The full regulatory agency agreed with its committee’s decision.
“This approval is the culmination of GW’s many years of partnership with patients, their families, and physicians in the epilepsy community to develop a much needed, novel medicine. These patients deserve and will soon have access to a cannabinoid medicine that has been thoroughly studied in clinical trials, manufactured to assure quality and consistency, and available by prescription under a physician’s care,” said Justin Gover, the pharmaceutical company’s CEO, in a press release.
“In addition to another important treatment option for Lennox-Gastaut patients, this first-ever approval of a drug specifically for Dravet patients will provide a significant and needed improvement in the therapeutic approach to caring for people with this condition,” Billy Dunn, MD, said in an FDA press release. Dunn is director of the Division of Neurology Products in the FDA’s Center for Drug Evaluation and Research.
Cannabidiol (CBD) is one of the most abundant compounds in the marijuana plant. Many clinical trials have been conducted or are currently underway testing CBD’s ability to treat a variety of ailments.
CBD is one of more than 80 compounds found in the marijuana plant, according to a statement from Scott Gottlieb, MD, FDA commissioner. Epidiolex is a purified form of the compound in a controlled dosage, which doctors can prescribe to their patients confident in the consistency of its formulation. CBD does not contain THC, the psychoactive ingredient in marijuana, so it cannot get patients high.
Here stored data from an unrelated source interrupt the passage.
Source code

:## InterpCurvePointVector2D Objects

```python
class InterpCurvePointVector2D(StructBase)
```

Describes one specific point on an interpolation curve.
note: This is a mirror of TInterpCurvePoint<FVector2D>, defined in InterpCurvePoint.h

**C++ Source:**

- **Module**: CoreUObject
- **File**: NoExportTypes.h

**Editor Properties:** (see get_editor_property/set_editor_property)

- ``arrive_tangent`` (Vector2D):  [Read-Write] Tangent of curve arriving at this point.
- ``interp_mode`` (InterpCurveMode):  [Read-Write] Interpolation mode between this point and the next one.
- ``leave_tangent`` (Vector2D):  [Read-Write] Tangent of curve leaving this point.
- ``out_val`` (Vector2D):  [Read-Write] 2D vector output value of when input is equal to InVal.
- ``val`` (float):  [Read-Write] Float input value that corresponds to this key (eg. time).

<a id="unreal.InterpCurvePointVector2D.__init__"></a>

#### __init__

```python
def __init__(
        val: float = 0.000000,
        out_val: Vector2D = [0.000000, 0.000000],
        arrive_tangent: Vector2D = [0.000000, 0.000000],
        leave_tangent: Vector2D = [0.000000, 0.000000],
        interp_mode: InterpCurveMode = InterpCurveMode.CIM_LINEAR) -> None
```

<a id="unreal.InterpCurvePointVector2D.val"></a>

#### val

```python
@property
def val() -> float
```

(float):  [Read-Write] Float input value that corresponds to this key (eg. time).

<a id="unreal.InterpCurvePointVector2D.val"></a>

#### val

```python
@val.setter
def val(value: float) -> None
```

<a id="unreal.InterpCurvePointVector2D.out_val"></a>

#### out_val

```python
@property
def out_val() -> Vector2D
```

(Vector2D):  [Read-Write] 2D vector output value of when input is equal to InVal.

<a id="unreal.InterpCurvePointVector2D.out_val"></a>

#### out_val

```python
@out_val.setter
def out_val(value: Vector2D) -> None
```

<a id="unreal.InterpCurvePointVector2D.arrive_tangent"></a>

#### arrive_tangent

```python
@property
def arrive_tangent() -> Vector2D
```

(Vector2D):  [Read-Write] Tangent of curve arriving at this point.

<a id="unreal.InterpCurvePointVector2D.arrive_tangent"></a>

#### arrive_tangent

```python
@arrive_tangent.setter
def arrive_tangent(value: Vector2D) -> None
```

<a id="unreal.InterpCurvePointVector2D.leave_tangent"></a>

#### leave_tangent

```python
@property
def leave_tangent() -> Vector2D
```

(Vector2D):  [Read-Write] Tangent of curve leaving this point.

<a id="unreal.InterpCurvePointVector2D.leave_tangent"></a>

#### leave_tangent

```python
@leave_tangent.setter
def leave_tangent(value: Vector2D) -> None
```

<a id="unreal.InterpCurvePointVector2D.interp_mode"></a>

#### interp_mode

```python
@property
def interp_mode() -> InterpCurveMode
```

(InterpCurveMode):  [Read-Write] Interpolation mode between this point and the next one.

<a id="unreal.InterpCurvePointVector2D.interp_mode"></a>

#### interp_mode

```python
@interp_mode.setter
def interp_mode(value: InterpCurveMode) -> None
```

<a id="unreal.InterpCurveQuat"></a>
“This product approval demonstrates that advancing sound scientific research to investigate ingredients derived from marijuana can lead to important therapies. This new treatment provides new options for patients,” Gottlieb said in the statement.
“This is an important medical advance. But it’s also important to note that this is not an approval of marijuana or all of its components. This is the approval of one specific CBD medication for a specific use. And it was based on well-controlled clinical trials evaluating the use of this compound in the treatment of a specific condition,” he said.
Because CBD is still a Schedule 1 drug — those with a high potential for abuse and no medical value — GW cannot market Epidiolex until the U.S. Drug Enforcement Administration reclassifies it, which is anticipated to occur within 90 days.
Epidiolex is expected to be available to patients by this fall.
The compound also is under review by the European Medicines Agency. A decision on whether to recommend approval should take place in the first quarter of 2019.